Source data
——

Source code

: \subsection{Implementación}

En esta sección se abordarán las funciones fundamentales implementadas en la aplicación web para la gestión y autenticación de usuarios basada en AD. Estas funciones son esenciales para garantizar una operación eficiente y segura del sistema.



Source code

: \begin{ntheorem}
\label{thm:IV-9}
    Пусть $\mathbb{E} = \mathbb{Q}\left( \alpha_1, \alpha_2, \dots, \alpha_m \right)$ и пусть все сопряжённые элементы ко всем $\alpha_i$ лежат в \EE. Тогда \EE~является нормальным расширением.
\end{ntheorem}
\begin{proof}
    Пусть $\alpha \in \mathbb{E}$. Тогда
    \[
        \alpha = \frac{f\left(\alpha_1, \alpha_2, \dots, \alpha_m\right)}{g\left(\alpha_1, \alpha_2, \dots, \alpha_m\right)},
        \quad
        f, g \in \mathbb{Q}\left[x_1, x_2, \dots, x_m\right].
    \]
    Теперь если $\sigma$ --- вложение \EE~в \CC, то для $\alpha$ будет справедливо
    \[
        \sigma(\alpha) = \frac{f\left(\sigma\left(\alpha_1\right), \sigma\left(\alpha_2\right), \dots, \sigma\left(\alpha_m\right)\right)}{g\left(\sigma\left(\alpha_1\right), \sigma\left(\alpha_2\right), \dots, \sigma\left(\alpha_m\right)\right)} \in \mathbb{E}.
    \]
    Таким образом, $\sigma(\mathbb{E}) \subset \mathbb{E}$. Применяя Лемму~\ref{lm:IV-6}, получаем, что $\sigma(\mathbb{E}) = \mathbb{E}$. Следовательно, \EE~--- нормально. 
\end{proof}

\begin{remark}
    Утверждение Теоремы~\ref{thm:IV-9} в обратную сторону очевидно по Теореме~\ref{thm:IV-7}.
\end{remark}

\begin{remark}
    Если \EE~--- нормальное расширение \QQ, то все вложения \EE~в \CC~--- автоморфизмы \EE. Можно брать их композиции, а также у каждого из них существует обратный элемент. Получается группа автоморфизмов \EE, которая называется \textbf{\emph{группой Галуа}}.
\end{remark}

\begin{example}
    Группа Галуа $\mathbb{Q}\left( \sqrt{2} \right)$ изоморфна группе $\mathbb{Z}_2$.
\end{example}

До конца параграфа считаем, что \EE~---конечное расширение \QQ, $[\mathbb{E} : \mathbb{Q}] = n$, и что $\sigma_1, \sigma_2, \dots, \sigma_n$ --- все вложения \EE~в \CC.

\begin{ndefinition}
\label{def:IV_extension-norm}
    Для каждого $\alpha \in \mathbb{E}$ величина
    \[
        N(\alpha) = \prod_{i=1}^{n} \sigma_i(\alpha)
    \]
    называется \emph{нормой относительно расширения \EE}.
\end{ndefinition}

——

■ **Required action**
Looking at the records above, count the lines where the word "begin" appears. State only the number.

■ **Response to this task**
6